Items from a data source
+===+

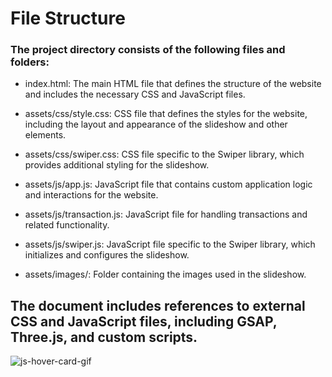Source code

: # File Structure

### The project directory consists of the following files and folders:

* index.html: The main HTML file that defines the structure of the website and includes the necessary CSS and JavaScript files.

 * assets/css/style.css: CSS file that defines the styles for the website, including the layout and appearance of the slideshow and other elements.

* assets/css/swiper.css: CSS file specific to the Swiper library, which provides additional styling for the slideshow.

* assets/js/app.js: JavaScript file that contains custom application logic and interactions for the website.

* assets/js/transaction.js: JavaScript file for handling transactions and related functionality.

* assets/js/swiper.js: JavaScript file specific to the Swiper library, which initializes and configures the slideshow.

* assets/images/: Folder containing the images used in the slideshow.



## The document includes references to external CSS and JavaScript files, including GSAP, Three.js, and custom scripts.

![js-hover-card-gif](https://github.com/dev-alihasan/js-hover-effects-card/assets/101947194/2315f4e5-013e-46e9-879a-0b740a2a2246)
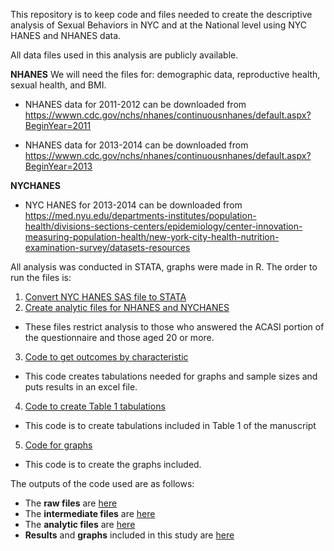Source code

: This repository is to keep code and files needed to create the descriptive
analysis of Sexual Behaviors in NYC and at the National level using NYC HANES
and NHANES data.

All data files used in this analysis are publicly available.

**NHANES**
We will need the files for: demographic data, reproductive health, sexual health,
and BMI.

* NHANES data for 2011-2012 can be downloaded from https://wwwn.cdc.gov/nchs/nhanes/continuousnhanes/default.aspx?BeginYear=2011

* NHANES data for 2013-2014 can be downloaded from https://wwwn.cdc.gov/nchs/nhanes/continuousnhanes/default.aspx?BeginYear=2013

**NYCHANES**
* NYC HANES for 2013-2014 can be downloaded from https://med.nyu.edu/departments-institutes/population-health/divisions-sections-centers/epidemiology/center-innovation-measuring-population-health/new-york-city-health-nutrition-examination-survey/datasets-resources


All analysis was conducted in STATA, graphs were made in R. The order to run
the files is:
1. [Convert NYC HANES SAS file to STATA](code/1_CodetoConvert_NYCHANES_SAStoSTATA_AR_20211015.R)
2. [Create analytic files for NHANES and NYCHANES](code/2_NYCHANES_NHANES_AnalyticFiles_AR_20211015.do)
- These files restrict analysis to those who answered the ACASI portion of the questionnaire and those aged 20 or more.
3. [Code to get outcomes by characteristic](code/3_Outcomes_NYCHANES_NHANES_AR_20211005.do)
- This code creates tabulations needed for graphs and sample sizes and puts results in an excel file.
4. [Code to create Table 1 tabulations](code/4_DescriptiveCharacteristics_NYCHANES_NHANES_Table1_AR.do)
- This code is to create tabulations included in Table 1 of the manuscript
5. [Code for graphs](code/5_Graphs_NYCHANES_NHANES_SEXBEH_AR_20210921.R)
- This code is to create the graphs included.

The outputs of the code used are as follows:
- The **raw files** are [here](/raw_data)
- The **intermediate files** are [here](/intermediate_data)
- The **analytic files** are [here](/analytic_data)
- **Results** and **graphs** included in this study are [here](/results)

+===+

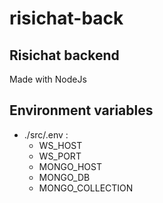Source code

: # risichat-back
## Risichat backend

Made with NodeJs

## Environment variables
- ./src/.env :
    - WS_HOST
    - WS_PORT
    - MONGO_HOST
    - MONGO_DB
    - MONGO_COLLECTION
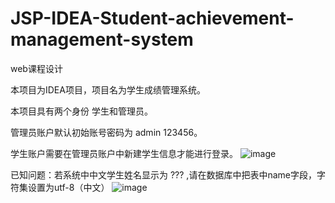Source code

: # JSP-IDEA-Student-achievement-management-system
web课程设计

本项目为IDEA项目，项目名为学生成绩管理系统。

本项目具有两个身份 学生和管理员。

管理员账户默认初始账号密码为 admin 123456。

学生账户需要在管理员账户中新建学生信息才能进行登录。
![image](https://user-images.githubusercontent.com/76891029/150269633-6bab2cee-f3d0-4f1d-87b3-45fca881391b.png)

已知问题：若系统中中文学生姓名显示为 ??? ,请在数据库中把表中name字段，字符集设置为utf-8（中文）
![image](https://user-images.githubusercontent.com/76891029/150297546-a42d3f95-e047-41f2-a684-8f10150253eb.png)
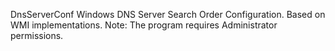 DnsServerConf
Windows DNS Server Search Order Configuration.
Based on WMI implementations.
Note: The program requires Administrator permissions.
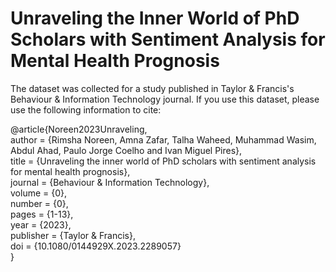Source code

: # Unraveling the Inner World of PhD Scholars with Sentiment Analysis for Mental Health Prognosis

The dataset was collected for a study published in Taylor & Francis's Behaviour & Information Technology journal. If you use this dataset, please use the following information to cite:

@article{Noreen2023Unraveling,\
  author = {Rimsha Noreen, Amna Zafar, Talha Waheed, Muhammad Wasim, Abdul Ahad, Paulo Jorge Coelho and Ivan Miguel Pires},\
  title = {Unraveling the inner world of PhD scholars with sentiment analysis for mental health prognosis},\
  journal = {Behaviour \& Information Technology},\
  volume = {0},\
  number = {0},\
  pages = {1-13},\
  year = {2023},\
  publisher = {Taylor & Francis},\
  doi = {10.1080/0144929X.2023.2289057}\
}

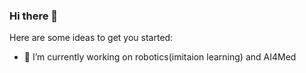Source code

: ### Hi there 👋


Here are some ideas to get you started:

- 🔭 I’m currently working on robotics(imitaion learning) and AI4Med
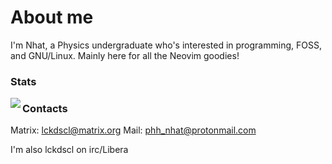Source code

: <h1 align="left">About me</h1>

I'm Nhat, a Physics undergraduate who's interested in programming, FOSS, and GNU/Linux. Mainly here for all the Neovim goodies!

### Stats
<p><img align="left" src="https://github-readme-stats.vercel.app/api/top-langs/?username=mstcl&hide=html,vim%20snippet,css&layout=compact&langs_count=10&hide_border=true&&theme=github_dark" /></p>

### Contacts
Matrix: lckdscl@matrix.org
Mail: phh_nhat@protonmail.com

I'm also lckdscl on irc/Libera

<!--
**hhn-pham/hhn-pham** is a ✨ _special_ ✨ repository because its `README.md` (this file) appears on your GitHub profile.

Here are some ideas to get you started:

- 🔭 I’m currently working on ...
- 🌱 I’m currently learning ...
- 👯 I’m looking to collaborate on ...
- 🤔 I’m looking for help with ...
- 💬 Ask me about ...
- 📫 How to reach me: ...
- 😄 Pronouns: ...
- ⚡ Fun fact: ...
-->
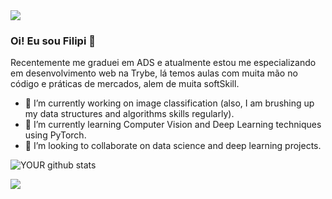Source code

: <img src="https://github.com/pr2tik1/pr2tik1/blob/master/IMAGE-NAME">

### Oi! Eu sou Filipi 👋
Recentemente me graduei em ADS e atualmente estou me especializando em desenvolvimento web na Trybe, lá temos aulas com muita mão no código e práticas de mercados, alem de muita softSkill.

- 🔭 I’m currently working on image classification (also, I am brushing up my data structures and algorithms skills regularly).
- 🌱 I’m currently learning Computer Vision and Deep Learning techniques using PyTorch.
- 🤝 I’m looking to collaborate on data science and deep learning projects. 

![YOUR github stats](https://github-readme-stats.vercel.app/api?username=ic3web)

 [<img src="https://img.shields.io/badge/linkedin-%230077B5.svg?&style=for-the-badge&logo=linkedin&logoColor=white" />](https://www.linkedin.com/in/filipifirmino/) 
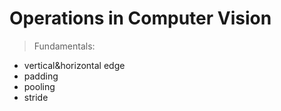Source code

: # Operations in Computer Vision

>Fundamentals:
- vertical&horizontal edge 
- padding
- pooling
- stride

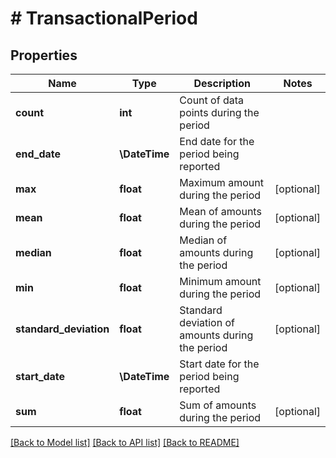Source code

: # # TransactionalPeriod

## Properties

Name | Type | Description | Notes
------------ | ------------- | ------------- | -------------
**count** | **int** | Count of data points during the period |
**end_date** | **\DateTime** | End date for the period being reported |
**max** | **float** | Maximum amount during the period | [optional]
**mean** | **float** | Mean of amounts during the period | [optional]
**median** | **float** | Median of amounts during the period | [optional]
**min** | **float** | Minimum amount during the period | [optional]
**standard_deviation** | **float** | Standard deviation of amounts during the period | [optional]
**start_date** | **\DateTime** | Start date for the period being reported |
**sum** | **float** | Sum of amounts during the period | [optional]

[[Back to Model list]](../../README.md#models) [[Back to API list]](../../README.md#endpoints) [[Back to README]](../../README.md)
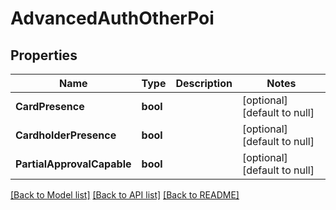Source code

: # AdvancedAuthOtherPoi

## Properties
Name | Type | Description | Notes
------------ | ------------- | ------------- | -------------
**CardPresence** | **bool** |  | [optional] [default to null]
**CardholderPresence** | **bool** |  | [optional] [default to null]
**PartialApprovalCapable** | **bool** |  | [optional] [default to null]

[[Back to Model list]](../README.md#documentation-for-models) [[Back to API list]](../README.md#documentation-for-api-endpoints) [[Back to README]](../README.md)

+===+

__DIRECTIONS FOR THIS TASK__
Your answer should consist of the lines above that hold the word "slideshow", copied exactly.

__EXPECTED ANSWER__
 * assets/css/style.css: CSS file that defines the styles for the website, including the layout and appearance of the slideshow and other elements.
* assets/css/swiper.css: CSS file specific to the Swiper library, which provides additional styling for the slideshow.
* assets/js/swiper.js: JavaScript file specific to the Swiper library, which initializes and configures the slideshow.
* assets/images/: Folder containing the images used in the slideshow.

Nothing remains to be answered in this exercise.